(Stored data entries)
———

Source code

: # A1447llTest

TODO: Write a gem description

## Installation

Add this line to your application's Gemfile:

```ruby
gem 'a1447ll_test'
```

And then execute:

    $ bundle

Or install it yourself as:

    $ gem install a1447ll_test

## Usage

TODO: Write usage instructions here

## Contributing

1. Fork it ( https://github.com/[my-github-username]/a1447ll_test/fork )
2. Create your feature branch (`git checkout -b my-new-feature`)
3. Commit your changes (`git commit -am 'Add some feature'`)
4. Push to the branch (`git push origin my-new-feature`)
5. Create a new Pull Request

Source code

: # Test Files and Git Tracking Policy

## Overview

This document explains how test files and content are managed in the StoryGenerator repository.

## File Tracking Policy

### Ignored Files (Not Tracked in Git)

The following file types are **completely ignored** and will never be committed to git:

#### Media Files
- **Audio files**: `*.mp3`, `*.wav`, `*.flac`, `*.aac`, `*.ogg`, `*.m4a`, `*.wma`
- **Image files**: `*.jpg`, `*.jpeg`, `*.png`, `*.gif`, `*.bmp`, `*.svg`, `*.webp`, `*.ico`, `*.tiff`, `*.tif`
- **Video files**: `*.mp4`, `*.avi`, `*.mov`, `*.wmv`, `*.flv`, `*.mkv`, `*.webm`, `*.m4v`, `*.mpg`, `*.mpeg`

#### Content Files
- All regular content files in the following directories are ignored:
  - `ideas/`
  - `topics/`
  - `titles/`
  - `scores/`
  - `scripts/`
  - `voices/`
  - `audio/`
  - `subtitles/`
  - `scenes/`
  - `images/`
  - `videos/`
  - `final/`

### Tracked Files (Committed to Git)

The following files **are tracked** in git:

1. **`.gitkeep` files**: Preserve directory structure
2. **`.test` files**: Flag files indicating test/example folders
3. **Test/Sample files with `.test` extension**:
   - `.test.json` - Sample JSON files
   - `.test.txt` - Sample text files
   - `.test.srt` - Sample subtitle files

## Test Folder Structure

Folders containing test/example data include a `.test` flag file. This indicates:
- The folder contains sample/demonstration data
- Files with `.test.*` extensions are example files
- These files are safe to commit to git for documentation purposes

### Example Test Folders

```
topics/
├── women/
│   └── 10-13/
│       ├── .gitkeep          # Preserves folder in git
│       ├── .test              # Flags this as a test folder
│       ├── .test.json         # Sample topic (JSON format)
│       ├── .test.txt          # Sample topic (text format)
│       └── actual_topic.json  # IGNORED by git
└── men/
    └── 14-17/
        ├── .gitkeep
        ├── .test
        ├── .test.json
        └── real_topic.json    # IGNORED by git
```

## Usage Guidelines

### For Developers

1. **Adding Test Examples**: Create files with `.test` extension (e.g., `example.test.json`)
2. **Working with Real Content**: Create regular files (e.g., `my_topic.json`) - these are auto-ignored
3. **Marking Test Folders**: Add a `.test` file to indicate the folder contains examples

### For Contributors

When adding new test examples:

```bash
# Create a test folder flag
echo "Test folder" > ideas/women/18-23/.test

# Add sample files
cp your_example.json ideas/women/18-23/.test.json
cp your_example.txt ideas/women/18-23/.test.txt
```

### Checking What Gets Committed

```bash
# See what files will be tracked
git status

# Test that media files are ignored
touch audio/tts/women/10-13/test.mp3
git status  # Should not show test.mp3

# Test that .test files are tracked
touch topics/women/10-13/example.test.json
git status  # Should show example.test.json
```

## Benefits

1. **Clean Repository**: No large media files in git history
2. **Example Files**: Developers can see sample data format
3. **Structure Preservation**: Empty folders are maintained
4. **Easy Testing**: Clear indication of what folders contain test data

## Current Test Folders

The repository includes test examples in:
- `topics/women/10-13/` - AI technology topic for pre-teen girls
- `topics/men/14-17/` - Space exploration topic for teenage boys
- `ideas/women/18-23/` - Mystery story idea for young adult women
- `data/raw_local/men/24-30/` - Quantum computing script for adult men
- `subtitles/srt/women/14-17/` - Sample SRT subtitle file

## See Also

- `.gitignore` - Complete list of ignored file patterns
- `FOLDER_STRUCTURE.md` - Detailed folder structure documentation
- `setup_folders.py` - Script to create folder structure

———

__Your assignment__
Search term "will": return each line of the data that contains it.

__Solution below__
The following file types are **completely ignored** and will never be committed to git:
# See what files will be tracked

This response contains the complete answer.